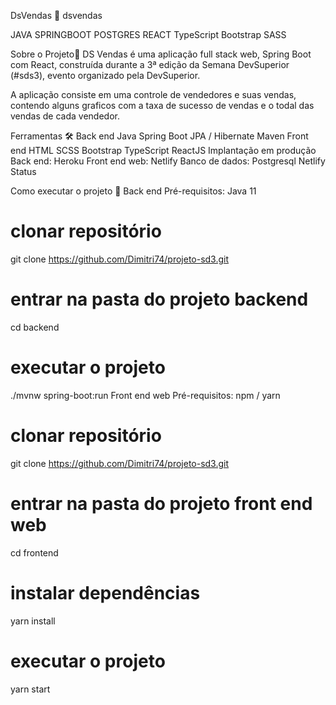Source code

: DsVendas 📑
dsvendas

JAVA SPRINGBOOT POSTGRES REACT TypeScript Bootstrap SASS

Sobre o Projeto📖
DS Vendas é uma aplicação full stack web, Spring Boot com React, construída durante a 3ª edição da Semana DevSuperior (#sds3), evento organizado pela DevSuperior.

A aplicação consiste em uma controle de vendedores e suas vendas, contendo alguns graficos com a taxa de sucesso de vendas e o todal das vendas de cada vendedor.

Ferramentas 🛠
Back end
Java
Spring Boot
JPA / Hibernate
Maven
Front end
HTML
SCSS
Bootstrap
TypeScript
ReactJS
Implantação em produção
Back end: Heroku
Front end web: Netlify
Banco de dados: Postgresql
Netlify Status

Como executar o projeto 🚀
Back end
Pré-requisitos: Java 11

# clonar repositório
git clone https://github.com/Dimitri74/projeto-sd3.git

# entrar na pasta do projeto backend
cd backend

# executar o projeto
./mvnw spring-boot:run
Front end web
Pré-requisitos: npm / yarn

# clonar repositório
git clone https://github.com/Dimitri74/projeto-sd3.git

# entrar na pasta do projeto front end web
cd frontend

# instalar dependências
yarn install

# executar o projeto
yarn start
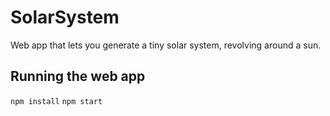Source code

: # SolarSystem

Web app that lets you generate a tiny solar system, revolving around a sun.

## Running the web app
`npm install`
`npm start`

⁂

**ACTION ITEM**
What lines above contain the string "requisitos"? Copy all of them.

**FINISHED TASK**
Pré-requisitos: Java 11
Pré-requisitos: npm / yarn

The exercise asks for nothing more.